Stink Bug Tips


by Clover Carroll

A brown marmorated stink bug.
A brown marmorated stink bug.

Stop the buzzing! The prehistoric-looking dive bombers with no known predators will be back in force this spring—and as for many of us, they have been finding their way into the house all winter. Stink bugs, also known as shield bugs (skunk bugs also fits) came to the U.S. from Asia and are members of the family hemiptera. Although they do not bite, they feed on fruits and other crops, hibernate to survive very cold temperatures, and reproduce rapidly. Crushing them is not advised since they emit a foul odor when threatened. Crozet Hardware offers the following tips to combat these pests:

First and foremost, find out where they are getting into your house.
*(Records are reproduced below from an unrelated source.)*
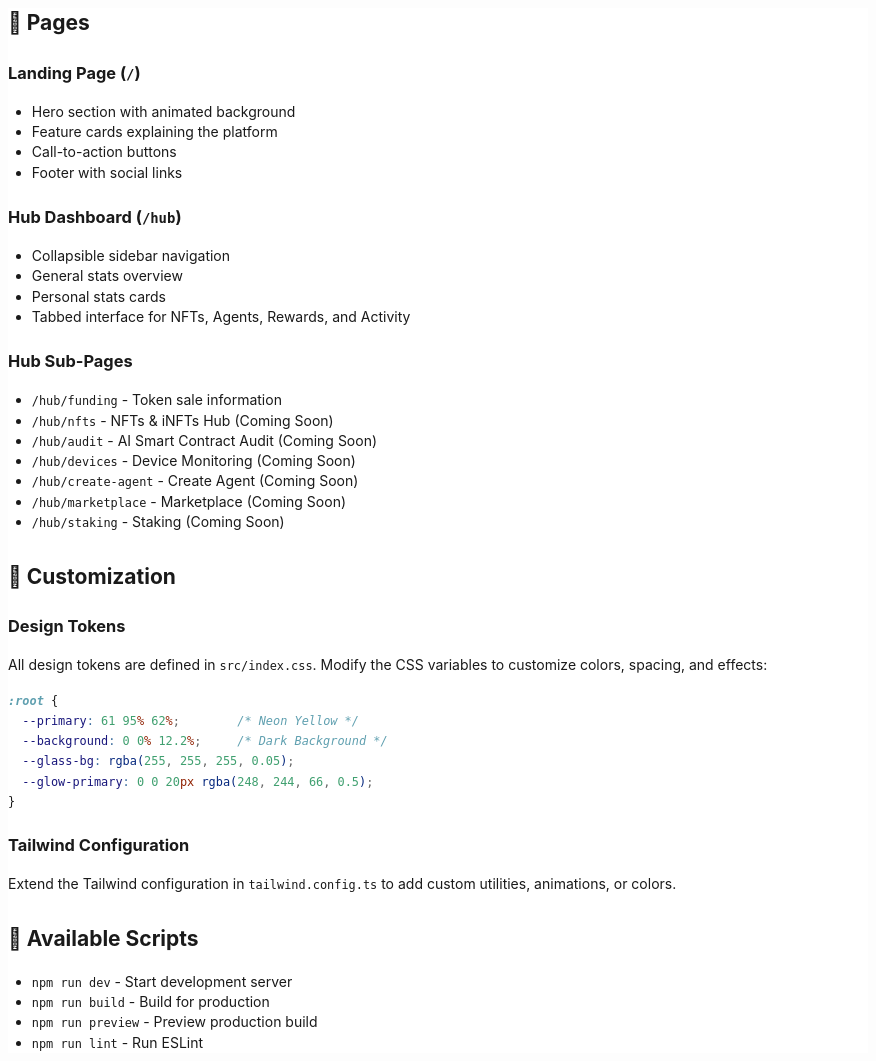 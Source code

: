 ## 🎯 Pages

### Landing Page (`/`)
- Hero section with animated background
- Feature cards explaining the platform
- Call-to-action buttons
- Footer with social links

### Hub Dashboard (`/hub`)
- Collapsible sidebar navigation
- General stats overview
- Personal stats cards
- Tabbed interface for NFTs, Agents, Rewards, and Activity

### Hub Sub-Pages
- `/hub/funding` - Token sale information
- `/hub/nfts` - NFTs & iNFTs Hub (Coming Soon)
- `/hub/audit` - AI Smart Contract Audit (Coming Soon)
- `/hub/devices` - Device Monitoring (Coming Soon)
- `/hub/create-agent` - Create Agent (Coming Soon)
- `/hub/marketplace` - Marketplace (Coming Soon)
- `/hub/staking` - Staking (Coming Soon)

## 🎨 Customization

### Design Tokens

All design tokens are defined in `src/index.css`. Modify the CSS variables to customize colors, spacing, and effects:

```css
:root {
  --primary: 61 95% 62%;        /* Neon Yellow */
  --background: 0 0% 12.2%;     /* Dark Background */
  --glass-bg: rgba(255, 255, 255, 0.05);
  --glow-primary: 0 0 20px rgba(248, 244, 66, 0.5);
}
```

### Tailwind Configuration

Extend the Tailwind configuration in `tailwind.config.ts` to add custom utilities, animations, or colors.

## 🔧 Available Scripts

- `npm run dev` - Start development server
- `npm run build` - Build for production
- `npm run preview` - Preview production build
- `npm run lint` - Run ESLint
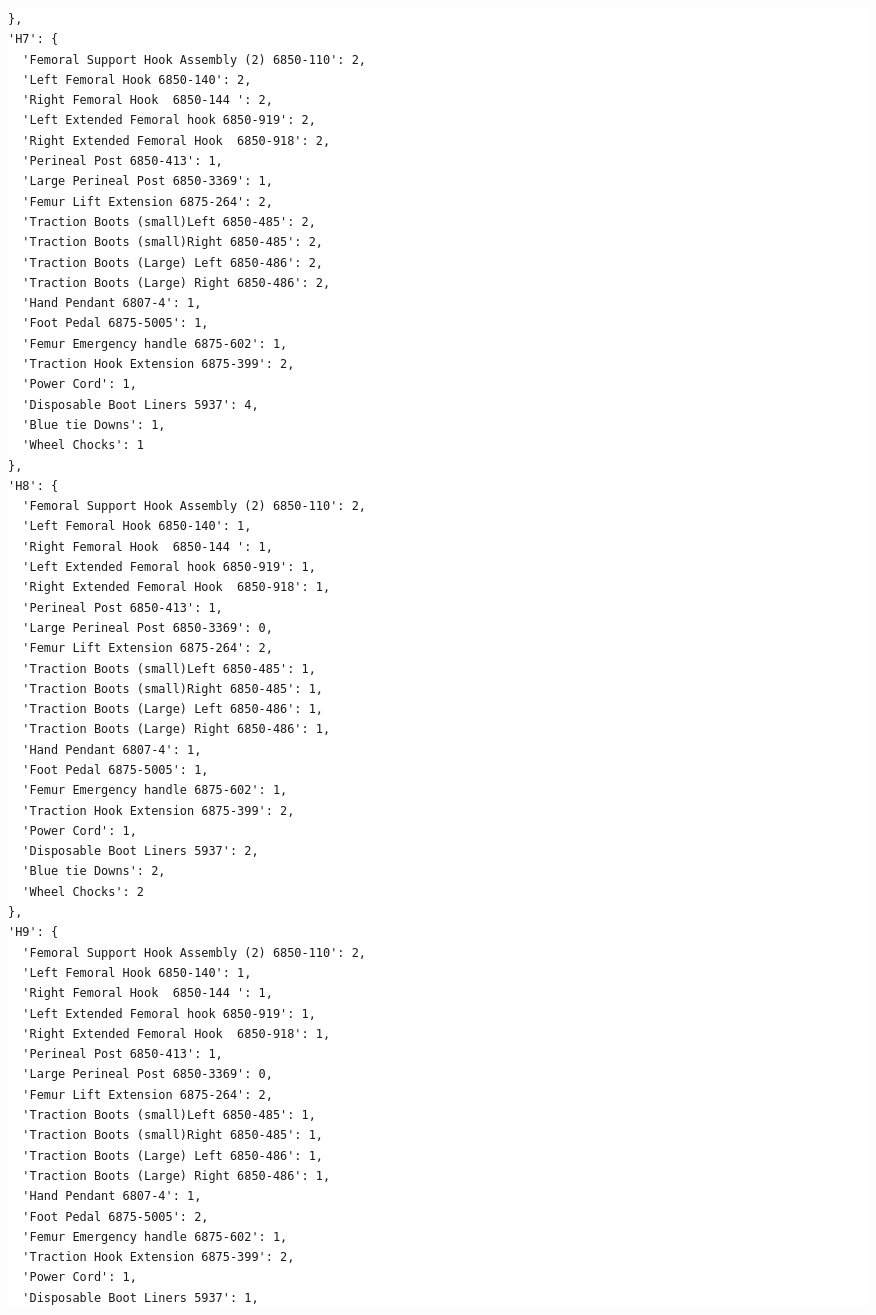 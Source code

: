     },
    'H7': {
      'Femoral Support Hook Assembly (2) 6850-110': 2,
      'Left Femoral Hook 6850-140': 2,
      'Right Femoral Hook  6850-144 ': 2,
      'Left Extended Femoral hook 6850-919': 2,
      'Right Extended Femoral Hook  6850-918': 2,
      'Perineal Post 6850-413': 1,
      'Large Perineal Post 6850-3369': 1,
      'Femur Lift Extension 6875-264': 2,
      'Traction Boots (small)Left 6850-485': 2,
      'Traction Boots (small)Right 6850-485': 2,
      'Traction Boots (Large) Left 6850-486': 2,
      'Traction Boots (Large) Right 6850-486': 2,
      'Hand Pendant 6807-4': 1,
      'Foot Pedal 6875-5005': 1,
      'Femur Emergency handle 6875-602': 1,
      'Traction Hook Extension 6875-399': 2,
      'Power Cord': 1,
      'Disposable Boot Liners 5937': 4,
      'Blue tie Downs': 1,
      'Wheel Chocks': 1
    },
    'H8': {
      'Femoral Support Hook Assembly (2) 6850-110': 2,
      'Left Femoral Hook 6850-140': 1,
      'Right Femoral Hook  6850-144 ': 1,
      'Left Extended Femoral hook 6850-919': 1,
      'Right Extended Femoral Hook  6850-918': 1,
      'Perineal Post 6850-413': 1,
      'Large Perineal Post 6850-3369': 0,
      'Femur Lift Extension 6875-264': 2,
      'Traction Boots (small)Left 6850-485': 1,
      'Traction Boots (small)Right 6850-485': 1,
      'Traction Boots (Large) Left 6850-486': 1,
      'Traction Boots (Large) Right 6850-486': 1,
      'Hand Pendant 6807-4': 1,
      'Foot Pedal 6875-5005': 1,
      'Femur Emergency handle 6875-602': 1,
      'Traction Hook Extension 6875-399': 2,
      'Power Cord': 1,
      'Disposable Boot Liners 5937': 2,
      'Blue tie Downs': 2,
      'Wheel Chocks': 2
    },
    'H9': {
      'Femoral Support Hook Assembly (2) 6850-110': 2,
      'Left Femoral Hook 6850-140': 1,
      'Right Femoral Hook  6850-144 ': 1,
      'Left Extended Femoral hook 6850-919': 1,
      'Right Extended Femoral Hook  6850-918': 1,
      'Perineal Post 6850-413': 1,
      'Large Perineal Post 6850-3369': 0,
      'Femur Lift Extension 6875-264': 2,
      'Traction Boots (small)Left 6850-485': 1,
      'Traction Boots (small)Right 6850-485': 1,
      'Traction Boots (Large) Left 6850-486': 1,
      'Traction Boots (Large) Right 6850-486': 1,
      'Hand Pendant 6807-4': 1,
      'Foot Pedal 6875-5005': 2,
      'Femur Emergency handle 6875-602': 1,
      'Traction Hook Extension 6875-399': 2,
      'Power Cord': 1,
      'Disposable Boot Liners 5937': 1,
They can crawl through the smallest openings such as under doors, around windows, gaps in screens, and through window air conditioners.

Remove or cover window air conditioners, both inside and out. This strategy made a big difference in my case.

Seal other suspected openings with silicone-based caulking or duct tape.

Spray Bengal Gold Roach Spray around outside window and door frames and indoors where bugs tend to congregate. According to the Wetsel Lawn & Garden Products Co., this spray has a residual effect that will repel stink bugs for months.

Cyper 8 methrin, a concentrate that is mixed with water, also effectively repels stink bugs.

Wetsel is also developing a stink bug trap, similar to a flour moth trap, that should be available by June. Which is not soon enough!